Richard Tanter

Richard Tanter has worked on security and environmental issues as a teacher, researcher, policy analyst, and advocate in Australia, the United States, Japan, Korea and Indonesia since the 1970s. He is currently Senior Research Associate at the Nautilus Institute for Security and Sustainability, and Professorial Fellow (Honorary) in the  School of Social and Political Sciences at the University of Melbourne. At Melbourne University he teaches on nuclear weapons, and on East and Southeast Asian issues.

Richard has been researching a range of technical and strategic issues related to US and Australian intelligence and military facilities in Australia, including the 2012 study The “Joint Facilities” revisited – Desmond Ball, democratic debate on security, and the human interest, and he is currently completing a study of Pine Gap, North West Cape, and Geraldton, and other major facilities in Australia. With Desmond Ball, he is completing a major research study of Japanese electronic intelligence organization, part of which, The Tools of Owatatsumi: Japan’s Ocean Surveillance and Defence Capabilities, was recently published by ANU Press. In recent work at the Nautilus Institute he has been  working mainly on questions of East Asian nuclear deterrence and the North East Asia Nuclear Weapon Free Zone proposal.

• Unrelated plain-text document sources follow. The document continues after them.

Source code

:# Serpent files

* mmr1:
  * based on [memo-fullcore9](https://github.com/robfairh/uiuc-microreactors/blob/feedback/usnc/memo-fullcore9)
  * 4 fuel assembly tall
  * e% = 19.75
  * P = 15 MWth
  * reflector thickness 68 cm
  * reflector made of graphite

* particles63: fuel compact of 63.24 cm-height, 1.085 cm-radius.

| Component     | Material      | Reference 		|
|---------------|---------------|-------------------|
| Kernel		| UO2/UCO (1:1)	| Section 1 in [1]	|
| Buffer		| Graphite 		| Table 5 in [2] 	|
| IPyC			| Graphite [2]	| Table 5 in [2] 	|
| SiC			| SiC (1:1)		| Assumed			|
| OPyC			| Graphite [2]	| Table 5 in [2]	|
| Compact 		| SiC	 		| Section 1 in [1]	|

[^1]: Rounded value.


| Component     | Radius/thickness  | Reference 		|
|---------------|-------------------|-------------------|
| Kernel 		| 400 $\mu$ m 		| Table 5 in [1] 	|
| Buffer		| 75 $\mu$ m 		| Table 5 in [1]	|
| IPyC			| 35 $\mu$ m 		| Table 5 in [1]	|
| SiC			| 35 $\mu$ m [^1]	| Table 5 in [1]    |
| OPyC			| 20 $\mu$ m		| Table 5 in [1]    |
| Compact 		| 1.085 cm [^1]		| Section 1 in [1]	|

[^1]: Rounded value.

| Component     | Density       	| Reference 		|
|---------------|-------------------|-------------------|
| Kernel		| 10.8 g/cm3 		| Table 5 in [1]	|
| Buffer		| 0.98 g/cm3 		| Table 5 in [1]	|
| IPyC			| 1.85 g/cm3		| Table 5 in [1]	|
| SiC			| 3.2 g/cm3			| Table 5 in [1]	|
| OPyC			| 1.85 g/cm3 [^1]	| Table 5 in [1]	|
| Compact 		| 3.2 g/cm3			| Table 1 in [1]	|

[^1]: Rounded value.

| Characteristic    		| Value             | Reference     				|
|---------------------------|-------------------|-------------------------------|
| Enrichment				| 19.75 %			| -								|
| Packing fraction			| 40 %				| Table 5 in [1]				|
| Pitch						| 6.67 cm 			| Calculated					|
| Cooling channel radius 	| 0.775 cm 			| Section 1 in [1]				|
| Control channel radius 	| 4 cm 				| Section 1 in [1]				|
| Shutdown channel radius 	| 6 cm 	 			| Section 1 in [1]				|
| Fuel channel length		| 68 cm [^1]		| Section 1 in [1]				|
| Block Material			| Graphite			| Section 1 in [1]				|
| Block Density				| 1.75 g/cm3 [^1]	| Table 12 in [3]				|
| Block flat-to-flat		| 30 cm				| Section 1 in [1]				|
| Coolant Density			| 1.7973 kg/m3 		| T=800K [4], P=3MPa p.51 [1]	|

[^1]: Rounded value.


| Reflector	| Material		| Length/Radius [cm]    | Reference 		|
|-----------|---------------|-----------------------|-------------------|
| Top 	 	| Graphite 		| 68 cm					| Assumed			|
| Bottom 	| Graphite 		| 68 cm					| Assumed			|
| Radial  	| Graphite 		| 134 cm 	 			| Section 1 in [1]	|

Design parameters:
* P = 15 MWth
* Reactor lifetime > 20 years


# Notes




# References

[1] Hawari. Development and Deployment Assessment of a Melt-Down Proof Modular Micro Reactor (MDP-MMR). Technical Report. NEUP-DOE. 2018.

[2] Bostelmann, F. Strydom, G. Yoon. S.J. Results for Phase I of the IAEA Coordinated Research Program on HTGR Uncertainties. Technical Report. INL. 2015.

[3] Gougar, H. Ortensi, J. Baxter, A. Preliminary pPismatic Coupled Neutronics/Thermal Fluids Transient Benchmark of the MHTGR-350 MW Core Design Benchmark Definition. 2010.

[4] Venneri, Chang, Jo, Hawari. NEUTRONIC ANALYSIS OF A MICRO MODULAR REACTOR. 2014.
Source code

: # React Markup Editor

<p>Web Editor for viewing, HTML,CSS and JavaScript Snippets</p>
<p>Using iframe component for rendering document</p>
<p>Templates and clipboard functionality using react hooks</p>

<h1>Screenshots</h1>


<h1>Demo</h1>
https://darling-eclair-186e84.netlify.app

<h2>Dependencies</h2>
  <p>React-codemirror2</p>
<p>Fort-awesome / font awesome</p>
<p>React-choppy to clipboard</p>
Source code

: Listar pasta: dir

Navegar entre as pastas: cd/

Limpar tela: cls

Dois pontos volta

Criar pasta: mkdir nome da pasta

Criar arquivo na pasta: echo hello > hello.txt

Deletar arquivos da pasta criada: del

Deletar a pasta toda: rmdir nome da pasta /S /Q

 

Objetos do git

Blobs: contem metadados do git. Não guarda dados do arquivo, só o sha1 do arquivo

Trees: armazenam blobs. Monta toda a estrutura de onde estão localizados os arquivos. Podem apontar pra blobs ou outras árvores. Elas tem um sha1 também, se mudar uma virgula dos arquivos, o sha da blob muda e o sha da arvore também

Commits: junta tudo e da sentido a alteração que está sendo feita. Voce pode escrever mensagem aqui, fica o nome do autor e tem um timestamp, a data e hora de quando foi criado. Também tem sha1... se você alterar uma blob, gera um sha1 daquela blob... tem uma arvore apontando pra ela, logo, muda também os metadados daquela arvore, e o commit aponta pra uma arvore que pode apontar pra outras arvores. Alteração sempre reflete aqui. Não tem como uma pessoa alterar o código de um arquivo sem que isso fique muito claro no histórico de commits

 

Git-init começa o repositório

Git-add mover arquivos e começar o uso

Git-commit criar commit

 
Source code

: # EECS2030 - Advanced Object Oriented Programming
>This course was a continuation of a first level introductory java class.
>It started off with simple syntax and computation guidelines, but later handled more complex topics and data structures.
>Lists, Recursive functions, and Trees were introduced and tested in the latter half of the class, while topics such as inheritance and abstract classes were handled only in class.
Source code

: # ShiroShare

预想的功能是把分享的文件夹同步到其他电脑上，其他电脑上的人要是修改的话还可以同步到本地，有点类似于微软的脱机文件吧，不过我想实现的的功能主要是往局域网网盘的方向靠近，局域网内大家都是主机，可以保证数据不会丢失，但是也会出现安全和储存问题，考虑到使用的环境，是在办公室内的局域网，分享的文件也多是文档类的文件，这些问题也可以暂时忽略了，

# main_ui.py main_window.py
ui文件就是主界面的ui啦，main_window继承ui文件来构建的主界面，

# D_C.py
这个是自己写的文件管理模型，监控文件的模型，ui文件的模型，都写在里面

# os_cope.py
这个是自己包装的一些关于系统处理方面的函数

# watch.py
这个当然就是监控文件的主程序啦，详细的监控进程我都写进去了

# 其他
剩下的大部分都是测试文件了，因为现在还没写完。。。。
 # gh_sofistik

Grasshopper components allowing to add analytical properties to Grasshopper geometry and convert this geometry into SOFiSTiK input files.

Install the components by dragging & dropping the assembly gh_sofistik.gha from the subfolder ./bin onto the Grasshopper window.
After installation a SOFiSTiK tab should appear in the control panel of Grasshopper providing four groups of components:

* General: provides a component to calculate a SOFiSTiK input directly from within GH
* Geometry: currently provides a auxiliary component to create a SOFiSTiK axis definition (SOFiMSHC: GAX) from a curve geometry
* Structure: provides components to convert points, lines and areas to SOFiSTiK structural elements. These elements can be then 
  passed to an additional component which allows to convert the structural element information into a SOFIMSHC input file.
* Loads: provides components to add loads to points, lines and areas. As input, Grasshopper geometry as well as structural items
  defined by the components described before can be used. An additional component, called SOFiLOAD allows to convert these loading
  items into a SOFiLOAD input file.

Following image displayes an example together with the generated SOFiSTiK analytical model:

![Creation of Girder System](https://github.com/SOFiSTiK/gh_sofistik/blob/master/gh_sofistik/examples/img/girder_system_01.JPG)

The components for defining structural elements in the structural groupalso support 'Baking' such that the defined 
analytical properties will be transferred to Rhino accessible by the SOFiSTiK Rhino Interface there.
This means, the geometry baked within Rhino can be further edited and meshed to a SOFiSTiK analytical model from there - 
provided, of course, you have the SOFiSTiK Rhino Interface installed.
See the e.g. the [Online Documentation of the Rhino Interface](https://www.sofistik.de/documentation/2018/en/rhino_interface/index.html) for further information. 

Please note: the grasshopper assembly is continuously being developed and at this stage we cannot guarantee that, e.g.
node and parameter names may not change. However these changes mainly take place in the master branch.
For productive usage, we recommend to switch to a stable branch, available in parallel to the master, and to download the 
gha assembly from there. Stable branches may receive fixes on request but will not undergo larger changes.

Richard is a frequent commentator on international affairs in newspapers, radio and television, quoted in the New York Times, Financial Times, Wall Street Journal, Asahi Shimbun, Australian Financial Review, The Age, Sydney Morning Herald, The Australian, Tempo, Jakarta Post, ABC, BBC, VOA, Al Jazeera, Straits Times and Pravda.

The Tools of Owatatsumi »

Japan’s Ocean Surveillance and Coastal Defence Capabilities

Publication date: January 2015
Japan is quintessentially by geography a maritime country. Maritime surveillance capabilities – underwater, shore-based and airborne – are critical to its national defence posture. This book describes and assesses these capabilities, with particular respect to the underwater segment, about which there is little strategic analysis in publicly available literature. Since the end of the Cold War, Chinese oceanographic and navy vessels have intruded into Japanese waters with increasing frequency, not counting their activities in disputed waters such as around the Senkaku (Diaoyu) Islands and Okinotorishima where China and Japan have overlapping territorial claims. These intrusions have increasingly involved warships, including submarines, sometimes acting quite aggressively. Japan maintains an extraordinary network of undersea hydrophone arrays, connected to shore-stations which are typically equipped with electronic intelligence (ELINT) systems, for monitoring, identifying and tracking submarine and surface traffic in its internal straits and surrounding seas. Some parts of this network are operated jointly with, and are of crucial importance to, the US Navy. Japan’s superlative submarine detection capabilities would be of decisive advantage in any submarine engagement. But the relevant facilities are relatively vulnerable, which makes them very lucrative targets in any conflict. This introduces compelling escalatory dynamics, including the involvement of US forces and possible employment of nuclear options.